No description provided.

@invidian
Copy link
Member Author

invidian commented Feb 21, 2020

Pushed some updates today. TODO:

  • add user feedback that we now upgrade controlplane
  • add user feedback of what controlplane component is being upgraded.
  • add PodDisruptionBudget for CoreDNS
  • add PodDisruptionBudget
  • resolve issue with upgrading self-hosted Kubelet
  • add explanation why kube-apiserver looks like they look
  • (optional) refactor pkg/component/util/install.go and cli/cmd/cluster.go to extract common logic for installing if release is not found

TL; DR for using HAProxy with kube-apiserver:

  • it allows to make use of SO_REUSEPORT, so you can have multiple instances of kube-apiserver on single node, which provides seamless updates

TL;DR for using Deployment for `kube-apiserver:

  • DaemonSet currently does not allow "overcommit" pods while upgrading. Currently in K8s, old pod needs to be shut down before new one gets created (and scheduled). With Deployment, it is possible, so it is easier to survive the upgrades. Additonally, with SO_REUSEPORT, you can have 2 kube-apiserver processes running in parallel, which allows to do atomic updates (helm upgrade --atomic).

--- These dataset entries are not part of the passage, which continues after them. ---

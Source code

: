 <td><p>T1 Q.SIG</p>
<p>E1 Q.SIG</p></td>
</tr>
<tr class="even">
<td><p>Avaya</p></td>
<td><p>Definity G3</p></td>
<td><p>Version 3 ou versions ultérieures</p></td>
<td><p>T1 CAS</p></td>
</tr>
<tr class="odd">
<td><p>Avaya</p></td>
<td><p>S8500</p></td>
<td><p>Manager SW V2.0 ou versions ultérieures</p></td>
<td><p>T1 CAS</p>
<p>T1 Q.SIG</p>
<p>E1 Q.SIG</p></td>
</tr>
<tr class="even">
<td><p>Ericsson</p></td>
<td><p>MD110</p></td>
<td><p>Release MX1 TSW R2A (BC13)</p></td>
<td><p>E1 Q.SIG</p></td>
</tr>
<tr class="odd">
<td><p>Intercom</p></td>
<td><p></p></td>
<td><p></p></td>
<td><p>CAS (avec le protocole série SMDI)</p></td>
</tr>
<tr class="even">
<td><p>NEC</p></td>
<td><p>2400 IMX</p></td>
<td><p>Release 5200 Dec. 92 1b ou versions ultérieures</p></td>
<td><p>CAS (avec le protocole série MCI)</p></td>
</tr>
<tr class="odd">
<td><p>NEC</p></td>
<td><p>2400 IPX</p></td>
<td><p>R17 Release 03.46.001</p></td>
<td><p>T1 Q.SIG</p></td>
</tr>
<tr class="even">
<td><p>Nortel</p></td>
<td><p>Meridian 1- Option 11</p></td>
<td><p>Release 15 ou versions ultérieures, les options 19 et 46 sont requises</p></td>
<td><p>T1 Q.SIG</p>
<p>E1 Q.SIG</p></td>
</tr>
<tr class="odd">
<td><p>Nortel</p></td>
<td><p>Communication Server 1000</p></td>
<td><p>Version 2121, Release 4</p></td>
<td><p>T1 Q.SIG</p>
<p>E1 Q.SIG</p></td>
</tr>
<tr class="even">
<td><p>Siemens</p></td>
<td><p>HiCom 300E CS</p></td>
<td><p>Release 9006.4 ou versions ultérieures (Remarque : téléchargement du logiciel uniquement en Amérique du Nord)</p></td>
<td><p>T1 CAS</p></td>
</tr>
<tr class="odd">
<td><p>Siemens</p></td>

TL; DR for no-downtime upgrades on single controller setup:

  • currently, if kube-apiserver becomes unavailable, pod-checkpointer kicks in and creates static instance of kube-apiserver. pod-checkpointer operates in 1 minute intervals, and even when new version of kube-apiserver gets created, it will crash at the beginning, after static pod gets removed (there is 30 seconds timeout in pod-checkpointer for that).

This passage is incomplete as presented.